Em 26 de março de 2021, ela deu à luz o seu primeiro filho, Mateo. Os 17 meses desde então foram uma jornada, cheia de altos e baixos que só um pai pode realmente compreender.
Algo naquela jornada tornou Allison ainda mais imparável nos trilhos. Ela foi então, para as montanhas com confiança …e também com algumas restrições de tempo.
O recorde feminino era de 5h34m, estabelecido pela excelente atleta Emily Caldwell. Desafiar esse tempo exigiria velocidade e proficiência técnica. Mas acima de tudo, exigiria força. Felizmente, nos 17 meses anteriores, Allison aprimorou uma nova habilidade que levaria consigo: Força da Mãe.

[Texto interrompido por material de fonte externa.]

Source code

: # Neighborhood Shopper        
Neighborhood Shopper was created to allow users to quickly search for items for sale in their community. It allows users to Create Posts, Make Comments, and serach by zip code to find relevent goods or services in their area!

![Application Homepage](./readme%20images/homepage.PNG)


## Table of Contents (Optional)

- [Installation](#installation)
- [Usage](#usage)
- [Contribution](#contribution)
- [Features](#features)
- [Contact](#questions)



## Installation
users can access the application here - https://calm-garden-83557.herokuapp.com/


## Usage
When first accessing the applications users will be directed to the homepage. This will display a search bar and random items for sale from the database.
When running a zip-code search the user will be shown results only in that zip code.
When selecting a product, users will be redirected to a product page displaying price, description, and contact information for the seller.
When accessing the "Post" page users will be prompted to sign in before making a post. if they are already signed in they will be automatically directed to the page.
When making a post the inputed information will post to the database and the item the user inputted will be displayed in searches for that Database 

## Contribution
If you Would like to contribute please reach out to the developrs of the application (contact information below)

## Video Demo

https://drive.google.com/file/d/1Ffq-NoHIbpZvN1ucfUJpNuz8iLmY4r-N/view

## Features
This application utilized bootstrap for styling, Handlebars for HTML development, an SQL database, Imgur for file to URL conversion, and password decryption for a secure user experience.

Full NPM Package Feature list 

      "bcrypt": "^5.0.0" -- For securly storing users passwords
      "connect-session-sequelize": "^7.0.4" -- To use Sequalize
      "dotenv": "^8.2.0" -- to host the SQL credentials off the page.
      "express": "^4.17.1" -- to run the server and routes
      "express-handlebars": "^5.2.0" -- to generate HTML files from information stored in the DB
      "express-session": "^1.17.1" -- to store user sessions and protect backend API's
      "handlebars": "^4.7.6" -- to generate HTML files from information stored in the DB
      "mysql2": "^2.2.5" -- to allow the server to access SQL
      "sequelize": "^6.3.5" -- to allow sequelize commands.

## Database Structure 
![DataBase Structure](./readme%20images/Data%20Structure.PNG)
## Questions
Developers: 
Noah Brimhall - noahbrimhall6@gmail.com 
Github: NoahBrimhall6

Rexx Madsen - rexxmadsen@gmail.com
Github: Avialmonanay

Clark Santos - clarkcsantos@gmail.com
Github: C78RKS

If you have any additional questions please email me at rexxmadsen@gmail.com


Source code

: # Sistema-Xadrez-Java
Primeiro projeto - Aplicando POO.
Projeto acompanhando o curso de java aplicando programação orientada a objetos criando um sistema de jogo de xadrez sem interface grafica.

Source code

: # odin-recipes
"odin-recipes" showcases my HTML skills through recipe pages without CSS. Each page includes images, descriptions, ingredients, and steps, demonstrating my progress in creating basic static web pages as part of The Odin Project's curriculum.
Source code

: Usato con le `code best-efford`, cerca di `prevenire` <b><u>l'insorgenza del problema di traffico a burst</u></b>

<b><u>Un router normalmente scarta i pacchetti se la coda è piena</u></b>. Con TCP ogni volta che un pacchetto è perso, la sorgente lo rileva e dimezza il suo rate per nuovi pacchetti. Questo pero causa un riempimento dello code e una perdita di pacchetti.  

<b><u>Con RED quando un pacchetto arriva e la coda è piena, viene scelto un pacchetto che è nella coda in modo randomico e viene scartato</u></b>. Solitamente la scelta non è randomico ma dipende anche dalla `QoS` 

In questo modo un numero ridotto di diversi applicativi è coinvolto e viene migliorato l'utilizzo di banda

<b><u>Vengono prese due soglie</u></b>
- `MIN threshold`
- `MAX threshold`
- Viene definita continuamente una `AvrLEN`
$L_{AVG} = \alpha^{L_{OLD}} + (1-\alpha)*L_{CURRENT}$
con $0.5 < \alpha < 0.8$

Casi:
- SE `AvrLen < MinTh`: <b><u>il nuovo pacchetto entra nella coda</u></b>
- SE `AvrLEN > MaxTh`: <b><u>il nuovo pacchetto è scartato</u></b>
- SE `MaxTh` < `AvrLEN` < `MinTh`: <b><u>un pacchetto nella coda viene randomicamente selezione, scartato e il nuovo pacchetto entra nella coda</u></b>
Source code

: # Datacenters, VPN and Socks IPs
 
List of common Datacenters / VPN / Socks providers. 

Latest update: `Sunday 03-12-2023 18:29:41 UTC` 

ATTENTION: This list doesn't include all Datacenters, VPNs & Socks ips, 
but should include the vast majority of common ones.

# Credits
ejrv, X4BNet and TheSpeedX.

Ao longo das 27 milhas, ela lutou contra rajadas de vento ferozes num deserto remoto, com altos e baixos suficientes para arruinar qualquer músculo quadríceps. A sua última vez?
Allison bateu os seus objetivos e fez história correndo em surpreendentes 5h05m. “Foi emocionante terminar o circuito e perceber que consegui correr mais rápido do que jamais imaginei ao começar o dia!” disse ela.
Quando perguntada sobre como a gravidez e a maternidade a mudaram como atleta antes da performance, ela disse. “Nesta pausa, senti um peso que alguém só pode sentir quando já viveu a merda, para melhor e para pior, e está a tentar resumir algo confuso em algo limpo.
“A maternidade deu-me mais identidade fora da corrida”, disse Allison. “O desporto costumava ser a minha identidade e ainda faz parte da minha identidade, mas não é tudo. Se uma corrida não ia bem, eu costumava insistir nisso. Agora não há tempo para pensar – eu preciso de trazer a minha melhor mãe pela porta da frente, depois de boas ou más corridas. A minha vida parece mais completa e pode ser exaustiva. Mas acho que ajuda na minha corrida.”
A jornada estava cheia deste caos incerto, e muito poucas jornadas dos pais são tão organizadas quanto podem parecer do lado de fora. Para Allison, tudo isso levou a um desempenho alucinante do FKT, e acho que há um forte argumento de que é um dos melhores “FKTs do ano” em todo o mundo. Não podemos ter a certeza do que a levou a um desempenho tão histórico – é uma combinação de talento, resistência, treino e intangíveis.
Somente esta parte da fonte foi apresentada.